I wonder if its got anything to do with magnetic patterns?
the abc link has more info. you need to pay for the full article at astrophysical journal.
ChrispenEvan said:
the abc link has more info. you need to pay for the full article at astrophysical journal.
can you provide the link please?
oh right, cheers
CrazyNeutrino said:
ChrispenEvan said:
it in the article linked to in the op
maybe its a rogue captured planet?
> twice as big as Jupiter
If it’s twice as big as Jupiter then it’s a star, not a planet. Proxima Centauri is only 1.5 times as big as Jupiter. Brown dwarfs, unless extremely young, are smaller than Jupiter. Planets, unless either extremely young (or having a much higher hydrogen to helium ratio to Jupiter) are all smaller than 1.1 times as big as Jupiter.

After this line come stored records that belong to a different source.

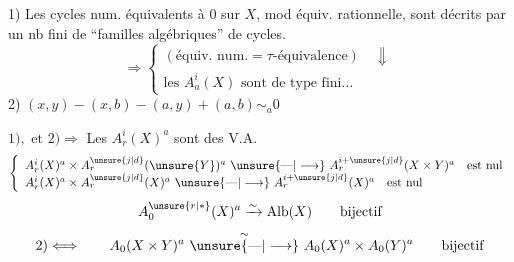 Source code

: 1) Les cycles num. équivalents à 0 sur $X$, mod équiv. rationnelle, sont décrits par un nb fini de ``familles algébriques'' de cycles.
\[
\Longrightarrow\left\{
\begin{array}{l}
(\text{équiv. num.}=\tau\text{-équivalence})\quad\Downarrow\\
\text{les }A_a^i(X)\text{ sont de type fini}\ldots
\end{array}\right.
\]
2) $(x,y)-(x,b)-(a,y)+(a,b)\sim_a0$

$1),\text{ et }2)\Longrightarrow$ Les $A_r^i(X)^a$ sont des V.A.
\[
\left\{
\begin{array}{l}
A_r^i(X)^a\times A_r^{\unsure{j|d}}(\unsure{Y})^a\ \unsure{\text{---}|\longrightarrow}\ A_r^{i+\unsure{j|d}}(X\times Y)^a\quad\text{est nul}\\
A_r^i(X)^a\times A_r^{\unsure{j|d}}(X)^a\ \unsure{\text{---}|\longrightarrow}\ A_r^{i+\unsure{j|d}}(X)^a\quad\text{est nul}
\end{array}\right.
\]
\[
A_0^{\unsure{r|*}}(X)^a\xrightarrow{\sim}\operatorname{Alb}(X)\qquad\text{bijectif}
\]
\[
2)\Longleftrightarrow\qquad A_0(X\times Y)^a\ \overset{\sim}{\unsure{\text{---}|\longrightarrow}}\ A_0(X)^a\times A_0(Y)^a\qquad\text{bijectif}
\]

The Kepler dataset of candidate planets used to have many candidates bigger than Jupiter, but these are rapidly being removed as more accurate size estimates show them to be stars.
> which is circling its star in a rare polar orbit – a find that raises questions about how planets form.
Our solar system is really quite exceptional in having planets in circular orbits lined up with the Sun’s equator. Far more than 50% of extrasolar planets and binary stars are in strongly elliptic orbits, an eccentricity of 0.3 is typical. I surmise that our solar system formed with a lot more gas and dust than most, and that the energy losses created by frictional and collisional effects with the gas and dust acted to remove energy from the planets until the orbits to a minimum energy state (circular and in plane with the Sun’s equator). Solar systems that formed with much less gas would tend to have elliptic orbits inclined at a relatively steep angle to the star’s ecliptic, as comets do in our solar system.